Collection entries:
····················
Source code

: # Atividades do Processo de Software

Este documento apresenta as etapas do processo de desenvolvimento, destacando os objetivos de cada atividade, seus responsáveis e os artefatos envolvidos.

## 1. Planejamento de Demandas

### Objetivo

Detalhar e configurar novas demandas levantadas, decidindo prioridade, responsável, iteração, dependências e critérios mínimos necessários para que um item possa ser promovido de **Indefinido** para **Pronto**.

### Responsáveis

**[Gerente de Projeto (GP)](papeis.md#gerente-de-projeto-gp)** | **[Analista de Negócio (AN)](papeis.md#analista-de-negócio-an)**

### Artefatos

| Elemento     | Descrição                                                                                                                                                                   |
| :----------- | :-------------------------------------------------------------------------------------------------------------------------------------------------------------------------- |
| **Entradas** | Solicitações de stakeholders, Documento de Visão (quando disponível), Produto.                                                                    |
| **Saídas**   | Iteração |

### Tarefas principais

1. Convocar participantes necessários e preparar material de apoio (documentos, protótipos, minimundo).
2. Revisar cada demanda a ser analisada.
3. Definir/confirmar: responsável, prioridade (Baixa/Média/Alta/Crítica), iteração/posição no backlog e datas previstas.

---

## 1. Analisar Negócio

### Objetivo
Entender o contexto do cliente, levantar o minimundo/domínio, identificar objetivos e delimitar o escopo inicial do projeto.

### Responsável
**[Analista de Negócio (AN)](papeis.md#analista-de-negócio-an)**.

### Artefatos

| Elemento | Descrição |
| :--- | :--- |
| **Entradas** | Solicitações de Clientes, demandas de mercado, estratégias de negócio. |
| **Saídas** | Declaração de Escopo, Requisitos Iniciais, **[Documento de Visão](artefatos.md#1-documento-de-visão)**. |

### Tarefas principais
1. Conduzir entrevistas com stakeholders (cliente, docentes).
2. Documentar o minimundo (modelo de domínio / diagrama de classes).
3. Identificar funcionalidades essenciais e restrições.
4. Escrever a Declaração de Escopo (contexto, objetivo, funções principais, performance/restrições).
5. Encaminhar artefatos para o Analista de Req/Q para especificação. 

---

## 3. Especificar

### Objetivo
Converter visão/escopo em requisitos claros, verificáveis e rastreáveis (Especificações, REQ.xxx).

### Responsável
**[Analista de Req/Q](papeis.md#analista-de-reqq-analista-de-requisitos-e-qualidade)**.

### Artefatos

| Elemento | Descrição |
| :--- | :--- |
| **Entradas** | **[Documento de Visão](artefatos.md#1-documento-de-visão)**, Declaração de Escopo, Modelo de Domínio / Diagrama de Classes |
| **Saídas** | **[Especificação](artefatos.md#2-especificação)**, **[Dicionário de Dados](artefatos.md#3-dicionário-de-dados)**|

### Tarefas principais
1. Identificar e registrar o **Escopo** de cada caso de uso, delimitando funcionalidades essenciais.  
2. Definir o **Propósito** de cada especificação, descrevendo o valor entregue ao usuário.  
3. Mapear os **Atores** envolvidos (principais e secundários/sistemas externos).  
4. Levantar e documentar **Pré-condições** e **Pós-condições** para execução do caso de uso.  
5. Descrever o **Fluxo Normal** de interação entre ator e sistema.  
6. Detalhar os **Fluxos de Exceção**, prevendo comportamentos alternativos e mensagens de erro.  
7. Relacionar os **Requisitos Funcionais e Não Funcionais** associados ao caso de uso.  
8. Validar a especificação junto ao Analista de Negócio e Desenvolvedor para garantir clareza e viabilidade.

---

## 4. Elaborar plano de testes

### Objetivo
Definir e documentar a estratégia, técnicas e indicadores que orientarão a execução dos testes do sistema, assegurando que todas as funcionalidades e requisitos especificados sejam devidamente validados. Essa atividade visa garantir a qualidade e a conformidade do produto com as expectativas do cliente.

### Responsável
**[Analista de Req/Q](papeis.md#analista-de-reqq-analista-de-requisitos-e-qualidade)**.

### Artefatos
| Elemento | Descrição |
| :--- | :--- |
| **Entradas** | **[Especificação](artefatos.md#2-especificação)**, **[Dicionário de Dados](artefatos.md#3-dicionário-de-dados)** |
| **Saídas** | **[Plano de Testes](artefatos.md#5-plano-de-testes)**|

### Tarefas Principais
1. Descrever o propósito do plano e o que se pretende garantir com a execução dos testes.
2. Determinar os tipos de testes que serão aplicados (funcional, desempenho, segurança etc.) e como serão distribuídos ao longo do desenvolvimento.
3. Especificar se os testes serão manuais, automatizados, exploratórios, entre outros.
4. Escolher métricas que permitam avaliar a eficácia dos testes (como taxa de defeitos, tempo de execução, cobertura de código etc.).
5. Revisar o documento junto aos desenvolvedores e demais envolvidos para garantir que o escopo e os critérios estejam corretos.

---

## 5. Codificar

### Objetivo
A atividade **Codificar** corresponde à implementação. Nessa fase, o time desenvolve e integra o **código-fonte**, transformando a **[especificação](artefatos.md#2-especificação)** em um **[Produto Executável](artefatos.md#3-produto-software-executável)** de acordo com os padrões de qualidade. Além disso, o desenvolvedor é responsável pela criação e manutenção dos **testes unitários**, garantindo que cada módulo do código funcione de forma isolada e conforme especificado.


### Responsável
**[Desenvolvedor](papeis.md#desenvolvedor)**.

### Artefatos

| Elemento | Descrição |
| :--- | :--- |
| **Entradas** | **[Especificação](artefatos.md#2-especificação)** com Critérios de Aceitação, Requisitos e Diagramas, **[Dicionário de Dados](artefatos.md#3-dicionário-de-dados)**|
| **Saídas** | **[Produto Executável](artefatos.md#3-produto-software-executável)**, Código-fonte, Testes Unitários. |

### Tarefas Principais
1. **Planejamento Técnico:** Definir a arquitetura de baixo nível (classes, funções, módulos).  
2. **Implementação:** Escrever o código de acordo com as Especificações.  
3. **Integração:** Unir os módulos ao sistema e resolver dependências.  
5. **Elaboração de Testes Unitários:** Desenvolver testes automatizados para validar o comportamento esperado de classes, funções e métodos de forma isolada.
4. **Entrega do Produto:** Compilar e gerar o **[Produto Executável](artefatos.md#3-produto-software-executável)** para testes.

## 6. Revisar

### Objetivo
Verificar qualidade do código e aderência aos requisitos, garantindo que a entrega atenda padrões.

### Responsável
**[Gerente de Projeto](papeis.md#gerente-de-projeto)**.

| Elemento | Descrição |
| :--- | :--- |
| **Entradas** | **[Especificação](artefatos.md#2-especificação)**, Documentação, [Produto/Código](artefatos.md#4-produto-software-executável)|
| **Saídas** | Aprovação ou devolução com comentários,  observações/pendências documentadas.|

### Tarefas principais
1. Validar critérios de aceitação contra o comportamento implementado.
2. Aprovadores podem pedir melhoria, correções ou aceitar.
····················
(TASK OBJECTIVE)
Print all the data exactly.

(YOUR SOLUTION)
Source code

: # Atividades do Processo de Software

Este documento apresenta as etapas do processo de desenvolvimento, destacando os objetivos de cada atividade, seus responsáveis e os artefatos envolvidos.

## 1. Planejamento de Demandas

### Objetivo

Detalhar e configurar novas demandas levantadas, decidindo prioridade, responsável, iteração, dependências e critérios mínimos necessários para que um item possa ser promovido de **Indefinido** para **Pronto**.

### Responsáveis

**[Gerente de Projeto (GP)](papeis.md#gerente-de-projeto-gp)** | **[Analista de Negócio (AN)](papeis.md#analista-de-negócio-an)**

### Artefatos

| Elemento     | Descrição                                                                                                                                                                   |
| :----------- | :-------------------------------------------------------------------------------------------------------------------------------------------------------------------------- |
| **Entradas** | Solicitações de stakeholders, Documento de Visão (quando disponível), Produto.                                                                    |
| **Saídas**   | Iteração |

### Tarefas principais

1. Convocar participantes necessários e preparar material de apoio (documentos, protótipos, minimundo).
2. Revisar cada demanda a ser analisada.
3. Definir/confirmar: responsável, prioridade (Baixa/Média/Alta/Crítica), iteração/posição no backlog e datas previstas.

---

## 1. Analisar Negócio

### Objetivo
Entender o contexto do cliente, levantar o minimundo/domínio, identificar objetivos e delimitar o escopo inicial do projeto.

### Responsável
**[Analista de Negócio (AN)](papeis.md#analista-de-negócio-an)**.

### Artefatos

| Elemento | Descrição |
| :--- | :--- |
| **Entradas** | Solicitações de Clientes, demandas de mercado, estratégias de negócio. |
| **Saídas** | Declaração de Escopo, Requisitos Iniciais, **[Documento de Visão](artefatos.md#1-documento-de-visão)**. |

### Tarefas principais
1. Conduzir entrevistas com stakeholders (cliente, docentes).
2. Documentar o minimundo (modelo de domínio / diagrama de classes).
3. Identificar funcionalidades essenciais e restrições.
4. Escrever a Declaração de Escopo (contexto, objetivo, funções principais, performance/restrições).
5. Encaminhar artefatos para o Analista de Req/Q para especificação. 

---

## 3. Especificar

### Objetivo
Converter visão/escopo em requisitos claros, verificáveis e rastreáveis (Especificações, REQ.xxx).

### Responsável
**[Analista de Req/Q](papeis.md#analista-de-reqq-analista-de-requisitos-e-qualidade)**.

### Artefatos

| Elemento | Descrição |
| :--- | :--- |
| **Entradas** | **[Documento de Visão](artefatos.md#1-documento-de-visão)**, Declaração de Escopo, Modelo de Domínio / Diagrama de Classes |
| **Saídas** | **[Especificação](artefatos.md#2-especificação)**, **[Dicionário de Dados](artefatos.md#3-dicionário-de-dados)**|

### Tarefas principais
1. Identificar e registrar o **Escopo** de cada caso de uso, delimitando funcionalidades essenciais.  
2. Definir o **Propósito** de cada especificação, descrevendo o valor entregue ao usuário.  
3. Mapear os **Atores** envolvidos (principais e secundários/sistemas externos).  
4. Levantar e documentar **Pré-condições** e **Pós-condições** para execução do caso de uso.  
5. Descrever o **Fluxo Normal** de interação entre ator e sistema.  
6. Detalhar os **Fluxos de Exceção**, prevendo comportamentos alternativos e mensagens de erro.  
7. Relacionar os **Requisitos Funcionais e Não Funcionais** associados ao caso de uso.  
8. Validar a especificação junto ao Analista de Negócio e Desenvolvedor para garantir clareza e viabilidade.

---

## 4. Elaborar plano de testes

### Objetivo
Definir e documentar a estratégia, técnicas e indicadores que orientarão a execução dos testes do sistema, assegurando que todas as funcionalidades e requisitos especificados sejam devidamente validados. Essa atividade visa garantir a qualidade e a conformidade do produto com as expectativas do cliente.

### Responsável
**[Analista de Req/Q](papeis.md#analista-de-reqq-analista-de-requisitos-e-qualidade)**.

### Artefatos
| Elemento | Descrição |
| :--- | :--- |
| **Entradas** | **[Especificação](artefatos.md#2-especificação)**, **[Dicionário de Dados](artefatos.md#3-dicionário-de-dados)** |
| **Saídas** | **[Plano de Testes](artefatos.md#5-plano-de-testes)**|

### Tarefas Principais
1. Descrever o propósito do plano e o que se pretende garantir com a execução dos testes.
2. Determinar os tipos de testes que serão aplicados (funcional, desempenho, segurança etc.) e como serão distribuídos ao longo do desenvolvimento.
3. Especificar se os testes serão manuais, automatizados, exploratórios, entre outros.
4. Escolher métricas que permitam avaliar a eficácia dos testes (como taxa de defeitos, tempo de execução, cobertura de código etc.).
5. Revisar o documento junto aos desenvolvedores e demais envolvidos para garantir que o escopo e os critérios estejam corretos.

---

## 5. Codificar

### Objetivo
A atividade **Codificar** corresponde à implementação. Nessa fase, o time desenvolve e integra o **código-fonte**, transformando a **[especificação](artefatos.md#2-especificação)** em um **[Produto Executável](artefatos.md#3-produto-software-executável)** de acordo com os padrões de qualidade. Além disso, o desenvolvedor é responsável pela criação e manutenção dos **testes unitários**, garantindo que cada módulo do código funcione de forma isolada e conforme especificado.


### Responsável
**[Desenvolvedor](papeis.md#desenvolvedor)**.

### Artefatos

| Elemento | Descrição |
| :--- | :--- |
| **Entradas** | **[Especificação](artefatos.md#2-especificação)** com Critérios de Aceitação, Requisitos e Diagramas, **[Dicionário de Dados](artefatos.md#3-dicionário-de-dados)**|
| **Saídas** | **[Produto Executável](artefatos.md#3-produto-software-executável)**, Código-fonte, Testes Unitários. |

### Tarefas Principais
1. **Planejamento Técnico:** Definir a arquitetura de baixo nível (classes, funções, módulos).  
2. **Implementação:** Escrever o código de acordo com as Especificações.  
3. **Integração:** Unir os módulos ao sistema e resolver dependências.  
5. **Elaboração de Testes Unitários:** Desenvolver testes automatizados para validar o comportamento esperado de classes, funções e métodos de forma isolada.
4. **Entrega do Produto:** Compilar e gerar o **[Produto Executável](artefatos.md#3-produto-software-executável)** para testes.

## 6. Revisar

### Objetivo
Verificar qualidade do código e aderência aos requisitos, garantindo que a entrega atenda padrões.

### Responsável
**[Gerente de Projeto](papeis.md#gerente-de-projeto)**.

| Elemento | Descrição |
| :--- | :--- |
| **Entradas** | **[Especificação](artefatos.md#2-especificação)**, Documentação, [Produto/Código](artefatos.md#4-produto-software-executável)|
| **Saídas** | Aprovação ou devolução com comentários,  observações/pendências documentadas.|

### Tarefas principais
1. Validar critérios de aceitação contra o comportamento implementado.
2. Aprovadores podem pedir melhoria, correções ou aceitar.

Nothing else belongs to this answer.